=== Provided data ===
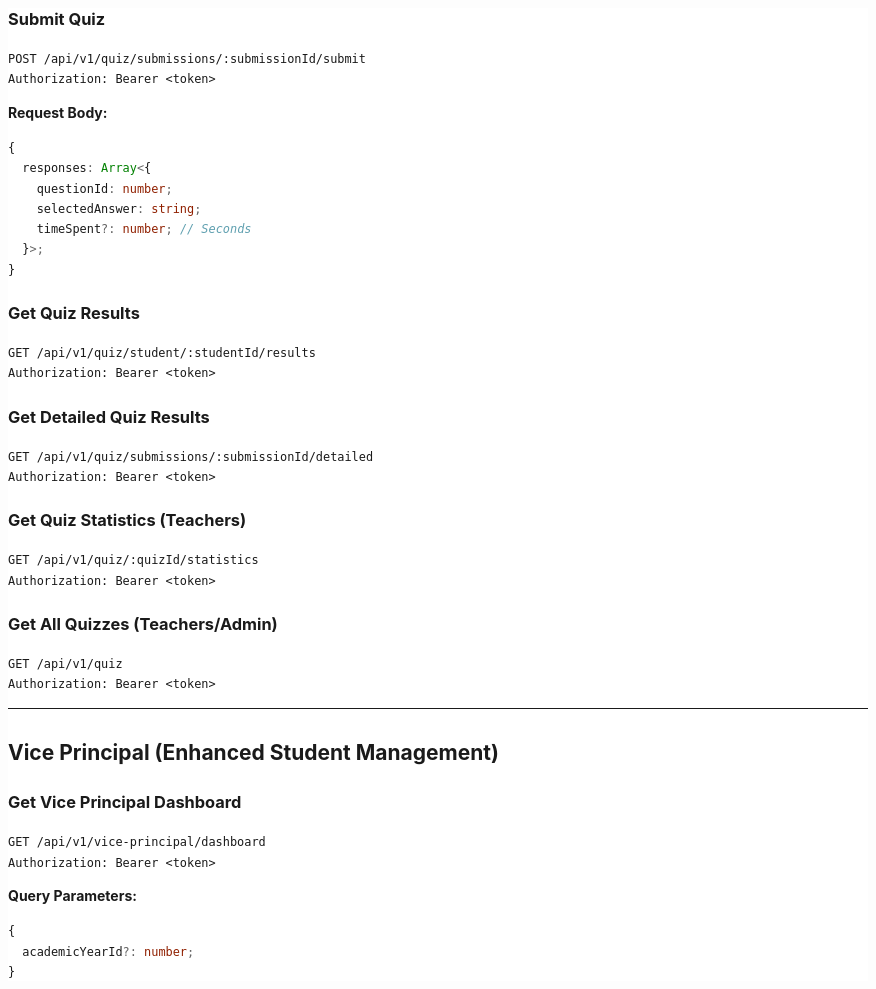 ### Submit Quiz
```http
POST /api/v1/quiz/submissions/:submissionId/submit
Authorization: Bearer <token>
```

**Request Body:**
```typescript
{
  responses: Array<{
    questionId: number;
    selectedAnswer: string;
    timeSpent?: number; // Seconds
  }>;
}
```

### Get Quiz Results
```http
GET /api/v1/quiz/student/:studentId/results
Authorization: Bearer <token>
```

### Get Detailed Quiz Results
```http
GET /api/v1/quiz/submissions/:submissionId/detailed
Authorization: Bearer <token>
```

### Get Quiz Statistics (Teachers)
```http
GET /api/v1/quiz/:quizId/statistics
Authorization: Bearer <token>
```

### Get All Quizzes (Teachers/Admin)
```http
GET /api/v1/quiz
Authorization: Bearer <token>
```

---

## Vice Principal (Enhanced Student Management)

### Get Vice Principal Dashboard
```http
GET /api/v1/vice-principal/dashboard
Authorization: Bearer <token>
```

**Query Parameters:**
```typescript
{
  academicYearId?: number;
}
```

=== What is required ===
Given the word "submissions", show every line of the records that contains it.

=== Answer box ===
POST /api/v1/quiz/submissions/:submissionId/submit
GET /api/v1/quiz/submissions/:submissionId/detailed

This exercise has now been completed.